Daly is almost 44 years old, he has absolutely no status on Tour, and yet he does have the talent to win again. If not now, in six years when he'll qualify for the Seniors Tour. His boy Freddie Couples is tearing that Tour to shreds right now, and that's not far from the realm of possibility, for a guy with Daly's talents.

The pink elephant in the room, is the drink in the glass that Daly wants to put to his lips, to help calm his nerves over those 4 foot putts. The sooner he takes the edge off, the sooner he'll find success again on the golf course.

For Tiger, its a little bit more complicated. For starters, its going to mean calling it a day with Elin. Figure out the financials, figure out what's best for the kids, and move the fuck on, dude. You've disgraced her and yourself, and the anxiety and stress you feel now, will continue to hover over your head, as long as you're pretending to be the happy husband and father that you're not.

Secondly, he needs to reach out and talk to 'his boys'. According to both Mark O'Meara and Charles Barkley (both good friends of Tiger's), Tiger hasn't spoken to either of them since all this shit went down. Not even a phone call.

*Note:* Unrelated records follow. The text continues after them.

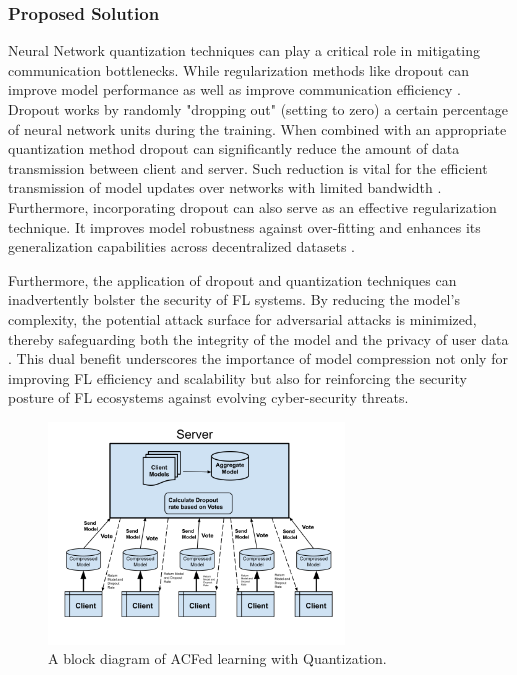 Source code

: \documentclass{article}
\begin{document}
\subsubsection{Proposed Solution}

Neural Network quantization techniques can play a critical role in mitigating communication bottlenecks. While regularization methods like dropout can improve model performance as well as improve communication efficiency \cite{srivastava2014dropout}. Dropout works by  randomly "dropping out" (setting to zero) a certain percentage of neural network units during the training. When combined with an appropriate quantization method dropout can significantly reduce the amount of data transmission between client and server. Such reduction is vital for the efficient transmission of model updates over networks with limited bandwidth \cite{10472332}. Furthermore, incorporating dropout can also serve as an effective regularization technique. It improves model robustness against over-fitting and enhances its generalization capabilities across decentralized datasets \cite{srivastava2014dropout,pezoulas2024fhbf}.\par

Furthermore, the application of dropout and quantization techniques can inadvertently bolster the security of FL systems. By reducing the model's complexity, the potential attack surface for adversarial attacks is minimized, thereby safeguarding both the integrity of the model and the privacy of user data \cite{TANG2024269}. This dual benefit underscores the importance of model compression not only for improving FL efficiency and scalability but also for reinforcing the security posture of FL ecosystems against evolving cyber-security threats.\par

\begin{figure}[h]
  \centering
\includegraphics[width = 0.7\textwidth, height = .55\linewidth]{img/1.Fed_Lr.png}
\caption{A block diagram of ACFed learning with Quantization.}
  \label{fig:fed_lr}
\end{figure}
\end{document}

Who doesn't turn to their friends, when the chips are down? That in itself, is odd and abnormal behavior, and its another example of one doing something for the pleasure of people other than yourself.

Lastly, and most importantly, Tiger is going to have to get back to crushing ass. Porn stars, IHOP waitresses, super market check out girls; whatever tickles his fancy, like his loyal sponsor Nike says, Tiger is just going to have to do it.

He's not a sex addict. That's the silliest and stupidest fucking excuse ever. He's a rich guy with a penis, who should've never gotten married. He's the biggest athlete on the planet, he has an ego and a bank account big enough to match it, and he follows the 'variety is the spice of life' quote to a tee. Its that simple.

Wanting to hammer "that hot bitch" on the other side of the club, doesn't warrant Tiger Woods having to go through A Clockwork Orange like treatment program, or to be forced to answer the same god damn question, 1,000 god damn times. Yes, he fucked up, and I'm sure he's sorry for the mess he's created. But the dude is not some monster from a sci-fi film. In fact, in any other discussion that involved sport and sexual conquests, "Tiger Woods" would be Greek for "Derek Jeter".